いいから、掻いて。と無言で首を伸ばしてくる。

 肩を窄ませ掻く場所の皺を広げて来る。

 ぺたりと腰を落ち着けて、そろえた足も若干崩してああどっこいしょ、と? 相当気持ちいいようだ。

 余計な事を言わずに、……気持ちいいですか? と、指先で問答する。

 猫が猫背のなで肩になり、じっと目を閉じ突き出すよう首もだらんと下げる。

 どうやら間違いない様子だ、よほど凝っていたのかむず痒かったのか、多分首輪の下だけはその足ではどうにもならないのだろう。
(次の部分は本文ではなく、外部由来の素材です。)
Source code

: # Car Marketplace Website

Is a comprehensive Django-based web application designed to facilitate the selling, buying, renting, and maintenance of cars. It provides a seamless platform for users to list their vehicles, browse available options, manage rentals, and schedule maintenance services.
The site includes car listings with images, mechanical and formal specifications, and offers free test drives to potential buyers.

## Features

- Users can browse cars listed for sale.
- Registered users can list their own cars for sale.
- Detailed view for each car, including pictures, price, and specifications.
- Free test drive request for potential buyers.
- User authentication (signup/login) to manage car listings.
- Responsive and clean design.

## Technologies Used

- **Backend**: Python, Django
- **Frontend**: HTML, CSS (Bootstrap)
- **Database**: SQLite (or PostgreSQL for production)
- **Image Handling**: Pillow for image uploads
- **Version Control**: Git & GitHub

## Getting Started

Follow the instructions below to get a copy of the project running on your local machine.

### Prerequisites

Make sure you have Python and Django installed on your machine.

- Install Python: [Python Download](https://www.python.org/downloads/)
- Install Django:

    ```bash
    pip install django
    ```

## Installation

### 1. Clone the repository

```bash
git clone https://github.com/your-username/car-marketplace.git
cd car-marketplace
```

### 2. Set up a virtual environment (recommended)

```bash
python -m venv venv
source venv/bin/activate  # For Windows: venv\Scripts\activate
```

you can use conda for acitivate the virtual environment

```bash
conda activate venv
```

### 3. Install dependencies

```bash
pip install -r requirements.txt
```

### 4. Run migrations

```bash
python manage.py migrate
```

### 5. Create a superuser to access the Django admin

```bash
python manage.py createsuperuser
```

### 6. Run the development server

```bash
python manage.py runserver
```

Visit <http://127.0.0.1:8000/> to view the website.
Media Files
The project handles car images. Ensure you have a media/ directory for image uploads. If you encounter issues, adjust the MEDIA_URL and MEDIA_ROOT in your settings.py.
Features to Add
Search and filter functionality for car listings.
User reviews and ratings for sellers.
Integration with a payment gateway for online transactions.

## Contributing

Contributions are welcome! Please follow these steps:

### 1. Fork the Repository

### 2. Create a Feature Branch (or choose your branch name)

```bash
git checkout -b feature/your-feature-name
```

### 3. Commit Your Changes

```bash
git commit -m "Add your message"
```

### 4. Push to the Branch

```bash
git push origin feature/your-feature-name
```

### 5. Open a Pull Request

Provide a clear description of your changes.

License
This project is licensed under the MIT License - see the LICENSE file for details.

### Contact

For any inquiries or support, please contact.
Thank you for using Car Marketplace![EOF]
 じっとしてそこを掻かれ続けている。私もしっかり丁寧にカリカリとする。

 お嬢さんはこれ以上ないほどゆったりまったりと首をゆられていた。

 やはり猫も猫なりに苦労があるのだろう、噛まれるのは嫌だけれど今日はお嬢さんが嫌というまでやらせて貰おう。

 いつになく長い、静かな時間が流れる。

 ややあって、お嬢さんからすー、ふぅ――、と大きな吐息が聞こえた。

 私はやんわり指を離した。時間の延長は要るかと少し待つが、そのタイミングで合っていたのかお嬢さんはするりと立ち上がり、背中を見せず、ふとこちらを振り返る。

 そして顔を上げ、私の顔をじっと見て来た。

「……どうかしましたか?」

「……」

 スッと目の奥を据え、私の何かを確認するよう眼を細める。いつもなら顔も見せずに無言で帰って行くのだが、何か伝えたい事でもあるのだろうか?

そこで何を確認したのか、やはりふらりとお嬢さんは、背中を見せ帰って行った。

 なんとも言えない。こういうときだけは私達に言葉がないことをすこし寂しく思う。

 でも確かに――お嬢さんは、私の何かを見ていたような?

 それが何なのかは、私の目には分らないけれど……。




 ――それからというもの。


 お嬢さんは、私に背中や腰まで触れるのを許してくれるようになった。

 首輪の下を掻くことは、お嬢さんにとってそれほど特別な事だったのだろうか?

 それでも相変わらず手の平で撫でられるのは嫌いなようだが――でもそれなら、何故子供達は彼女にそれを許されていたのだろうか?

(……子供だからか?)

 大人の私より、体が小さいから。お嬢さんも怖くないということだろうか?

 それとも、私と違って何か別の役割が与えられていたのだろうか?

(いや、お嬢さんが心の広い女だからか……)

 自分の姿を見て良い感情を浮かべている子供達を放っておけなかったのか。

 ただよくよく思い出してみると、お嬢さんは子供の足元には決して留まらない。そこが路上だと分って留まるのは危険と知っての事だと思っていたが。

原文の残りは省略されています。